Chciałabym poznać opinie innych osób i ich odpowiedzi, więc jeśli ktoś miałby ochotę zrobić ten TAG to możecie śmiało zostawiać mi linki :) A jeśli nie macie bloga, a nadal chcecie pozostawić swoje odpowiedzi, to śmiało możecie się nimi dzielić w komentarzach!
Pozdrawiam,
Nûphi
7 komentarze
Moją ulubioną bohaterką również jest Luna, ale także Snape oraz Syriusz. Tak jak ty należę do Ravenclav. Zawsze jak byłam mała to marzyłam o pelerynie niewidce.
OdpowiedzUsuńWitaj Krukonko! :D To zawsze miło poznać kogoś ze swojego domu, hah.
UsuńSyriusz <3 W ogóle Era Huncwotów to jedna wielka cudowność <3 XD
A co do Snape'a mam baaardzo mieszane uczucia. Z jednej strony uwielbiam jego postać, współczuję mu, jest skomplikowaną psychologicznie postacią, ale z drugiej strony ma ciężki charakter i jest dość zawistny, tak trochę. Chciałabym przeczytać coś z Ery Huncwotów, aby postać Severusa została nam nieco lepiej przybliżona, bo znamy go jedynie jako osobę dorosłą, nie znamy wszystkich czynników, które go ukształtowały takim, jakim jest. To by mogło być ciekawe!
Ja na początku nie przepadałam za Snapem, ale z każdą częścią mój stosunek co do niego się zmieniał. I dlatego w ostatniej części bardzo żałowałam tego co się z nim stało.
UsuńTak, faktycznie.
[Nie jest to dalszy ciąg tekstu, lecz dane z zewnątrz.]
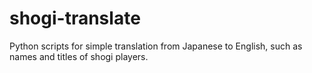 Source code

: # shogi-translate
Python scripts for simple translation from Japanese to English, such as names and titles of shogi players.
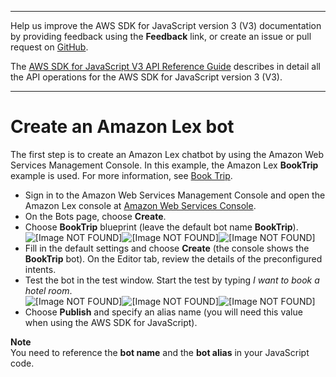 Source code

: --------

Help us improve the AWS SDK for JavaScript version 3 \(V3\) documentation by providing feedback using the **Feedback** link, or create an issue or pull request on [GitHub](https://github.com/awsdocs/aws-sdk-for-javascript-v3)\.

 The [AWS SDK for JavaScript V3 API Reference Guide](https://docs.aws.amazon.com/AWSJavaScriptSDK/v3/latest/index.html) describes in detail all the API operations for the AWS SDK for JavaScript version 3 \(V3\)\.

--------

# Create an Amazon Lex bot<a name="lex-bot-example-create-lex-bot"></a>

The first step is to create an Amazon Lex chatbot by using the Amazon Web Services Management Console\. In this example, the Amazon Lex **BookTrip** example is used\. For more information, see [Book Trip](https://docs.aws.amazon.com/lex/latest/dg/ex-book-trip.html)\.
+ Sign in to the Amazon Web Services Management Console and open the Amazon Lex console at [Amazon Web Services Console](https://console.aws.amazon.com/lex/)\.
+ On the Bots page, choose **Create**\.
+ Choose **BookTrip** blueprint \(leave the default bot name **BookTrip**\)\.  
![\[Image NOT FOUND\]](http://docs.aws.amazon.com/sdk-for-javascript/v3/developer-guide/)![\[Image NOT FOUND\]](http://docs.aws.amazon.com/sdk-for-javascript/v3/developer-guide/)![\[Image NOT FOUND\]](http://docs.aws.amazon.com/sdk-for-javascript/v3/developer-guide/)
+ Fill in the default settings and choose **Create** \(the console shows the **BookTrip** bot\)\. On the Editor tab, review the details of the preconfigured intents\.
+ Test the bot in the test window\. Start the test by typing *I want to book a hotel room*\.  
![\[Image NOT FOUND\]](http://docs.aws.amazon.com/sdk-for-javascript/v3/developer-guide/)![\[Image NOT FOUND\]](http://docs.aws.amazon.com/sdk-for-javascript/v3/developer-guide/)![\[Image NOT FOUND\]](http://docs.aws.amazon.com/sdk-for-javascript/v3/developer-guide/)
+ Choose **Publish** and specify an alias name \(you will need this value when using the AWS SDK for JavaScript\)\.

**Note**  
 You need to reference the **bot name** and the **bot alias** in your JavaScript code\. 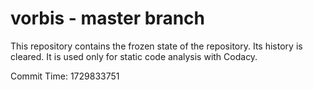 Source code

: # vorbis - master branch

This repository contains the frozen state of the repository.
Its history is cleared. It is used only for static code
analysis with Codacy.

Commit Time: 1729833751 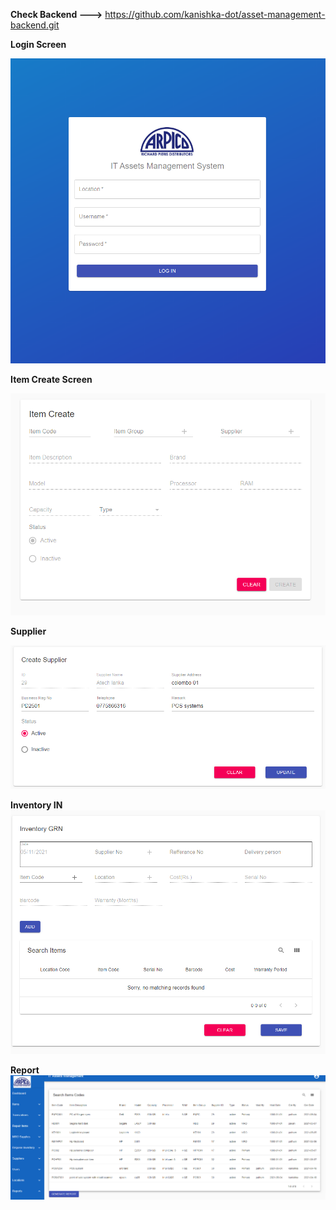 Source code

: 
**Check Backend --->**
https://github.com/kanishka-dot/asset-management-backend.git

**Login Screen**

![Login Screen](img/login.PNG)

**Item Create Screen**

![Item Create](img/itm.PNG)

**Supplier**

![Search Screen](img/sup.PNG)

**Inventory IN**
![GRN](img/grn.PNG)

**Report**
![GRN](img/rep.PNG)
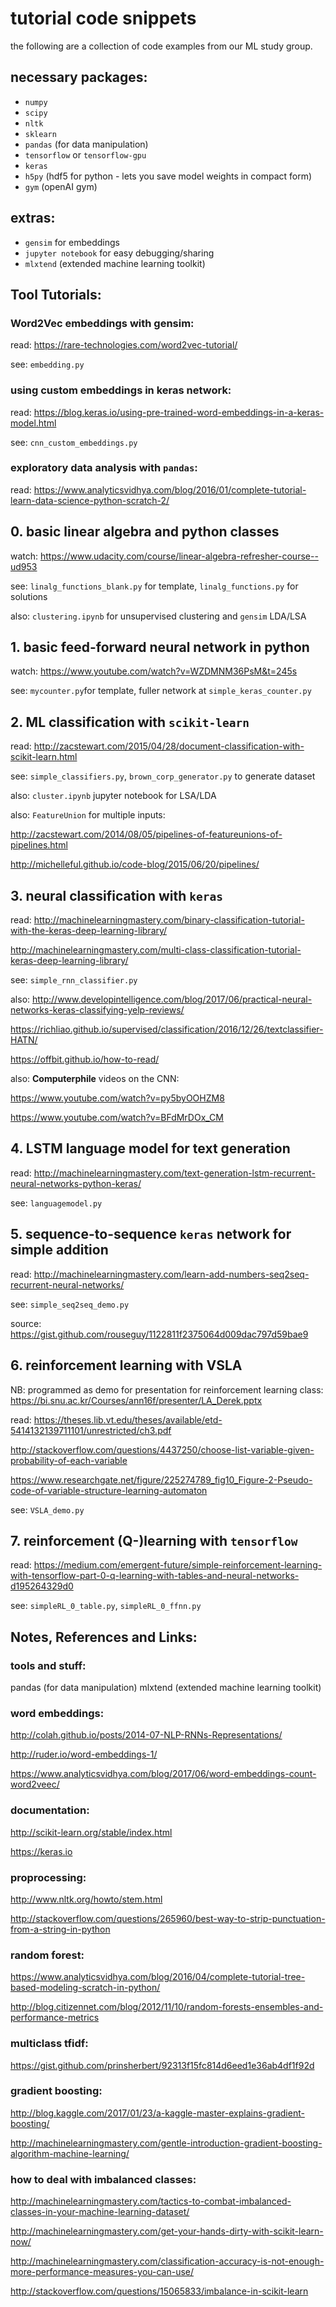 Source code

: # tutorial code snippets

the following are a collection of code examples from our ML study group.

## necessary packages:
- `numpy`
- `scipy`
- `nltk`
- `sklearn`
- `pandas` (for data manipulation)
- `tensorflow` or `tensorflow-gpu`
- `keras`
- `h5py` (hdf5 for python - lets you save model weights in compact form)
- `gym` (openAI gym)

## extras:
- `gensim` for embeddings
- `jupyter notebook` for easy debugging/sharing
- `mlxtend` (extended machine learning toolkit)


## Tool Tutorials:

### Word2Vec embeddings with gensim: 

read: https://rare-technologies.com/word2vec-tutorial/

see: `embedding.py`

### using custom embeddings in keras network: 

read: https://blog.keras.io/using-pre-trained-word-embeddings-in-a-keras-model.html

see: `cnn_custom_embeddings.py`

### exploratory data analysis with `pandas`:

read: https://www.analyticsvidhya.com/blog/2016/01/complete-tutorial-learn-data-science-python-scratch-2/


## 0. basic linear algebra and python classes

watch: https://www.udacity.com/course/linear-algebra-refresher-course--ud953

see: `linalg_functions_blank.py` for template, `linalg_functions.py` for solutions

also: `clustering.ipynb` for unsupervised clustering and `gensim` LDA/LSA


## 1. basic feed-forward neural network in python

watch: https://www.youtube.com/watch?v=WZDMNM36PsM&t=245s

see: `mycounter.py`for template, fuller network at `simple_keras_counter.py`


## 2. ML classification with `scikit-learn`

read: http://zacstewart.com/2015/04/28/document-classification-with-scikit-learn.html

see: `simple_classifiers.py`, `brown_corp_generator.py` to generate dataset

also: `cluster.ipynb` jupyter notebook for LSA/LDA

also: `FeatureUnion` for multiple inputs:

http://zacstewart.com/2014/08/05/pipelines-of-featureunions-of-pipelines.html

http://michelleful.github.io/code-blog/2015/06/20/pipelines/


## 3. neural classification with `keras`

read: 
http://machinelearningmastery.com/binary-classification-tutorial-with-the-keras-deep-learning-library/

http://machinelearningmastery.com/multi-class-classification-tutorial-keras-deep-learning-library/

see: `simple_rnn_classifier.py`

also:
http://www.developintelligence.com/blog/2017/06/practical-neural-networks-keras-classifying-yelp-reviews/

https://richliao.github.io/supervised/classification/2016/12/26/textclassifier-HATN/

https://offbit.github.io/how-to-read/

also:
**Computerphile** videos on the CNN:

https://www.youtube.com/watch?v=py5byOOHZM8

https://www.youtube.com/watch?v=BFdMrDOx_CM


## 4. LSTM language model for text generation

read: http://machinelearningmastery.com/text-generation-lstm-recurrent-neural-networks-python-keras/

see: `languagemodel.py`


## 5. sequence-to-sequence `keras` network for simple addition

read: http://machinelearningmastery.com/learn-add-numbers-seq2seq-recurrent-neural-networks/

see: `simple_seq2seq_demo.py`

source: https://gist.github.com/rouseguy/1122811f2375064d009dac797d59bae9


## 6. reinforcement learning with VSLA

NB: programmed as demo for presentation for reinforcement learning class:
https://bi.snu.ac.kr/Courses/ann16f/presenter/LA_Derek.pptx

read:
https://theses.lib.vt.edu/theses/available/etd-5414132139711101/unrestricted/ch3.pdf

http://stackoverflow.com/questions/4437250/choose-list-variable-given-probability-of-each-variable

https://www.researchgate.net/figure/225274789_fig10_Figure-2-Pseudo-code-of-variable-structure-learning-automaton

see: `VSLA_demo.py`


## 7. reinforcement (Q-)learning with `tensorflow`

read: https://medium.com/emergent-future/simple-reinforcement-learning-with-tensorflow-part-0-q-learning-with-tables-and-neural-networks-d195264329d0

see: `simpleRL_0_table.py`, `simpleRL_0_ffnn.py`


## Notes, References and Links:

### tools and stuff:
pandas (for data manipulation)
mlxtend (extended machine learning toolkit)

### word embeddings:
http://colah.github.io/posts/2014-07-NLP-RNNs-Representations/

http://ruder.io/word-embeddings-1/

https://www.analyticsvidhya.com/blog/2017/06/word-embeddings-count-word2veec/

### documentation:
http://scikit-learn.org/stable/index.html

https://keras.io

### proprocessing:
http://www.nltk.org/howto/stem.html

http://stackoverflow.com/questions/265960/best-way-to-strip-punctuation-from-a-string-in-python

### random forest:
https://www.analyticsvidhya.com/blog/2016/04/complete-tutorial-tree-based-modeling-scratch-in-python/

http://blog.citizennet.com/blog/2012/11/10/random-forests-ensembles-and-performance-metrics

### multiclass tfidf:
https://gist.github.com/prinsherbert/92313f15fc814d6eed1e36ab4df1f92d

### gradient boosting:
http://blog.kaggle.com/2017/01/23/a-kaggle-master-explains-gradient-boosting/

http://machinelearningmastery.com/gentle-introduction-gradient-boosting-algorithm-machine-learning/

### how to deal with imbalanced classes:
http://machinelearningmastery.com/tactics-to-combat-imbalanced-classes-in-your-machine-learning-dataset/

http://machinelearningmastery.com/get-your-hands-dirty-with-scikit-learn-now/

http://machinelearningmastery.com/classification-accuracy-is-not-enough-more-performance-measures-you-can-use/

http://stackoverflow.com/questions/15065833/imbalance-in-scikit-learn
Z każdą kolejną częścią coraz więcej informacji było ujawnianych o jego przeszłości i coraz bardziej można go było przez to polubić.
UsuńAch, no i dzięki temu mamy to piękne "Always", które jest chyba najbardziej popularnym cytatem z całej serii Pottera. Naprawdę, to jedno słówko jest wszędzie XD
W takim razie powinnaś się cieszyć, że będziesz jeszcze miała okazję poczytać nowe rzeczy o Snape'ie w "Harry Potter and the Cursed Child", w którym jego postać się pojawia :D
Super tag ;)
OdpowiedzUsuńpozdrawiam cieplutko i zapraszam do mnie, będzie mi bardzo miło jeśli zajrzysz, zaobserwujesz xkroljulianx
Dziękuję bardzo! :)
UsuńJuż zajrzałam - bardzo fajny blog! Obserwuję ;) Bardzo interesuje mnie kontynuacja dyskusji na temat kłamstw, bo to naprawdę ciekawy do poruszenia temat.
I got my copy of Harry Potter and the Cursed Child book today.
OdpowiedzUsuńI brought it on Amazon and I got it in just 2 days!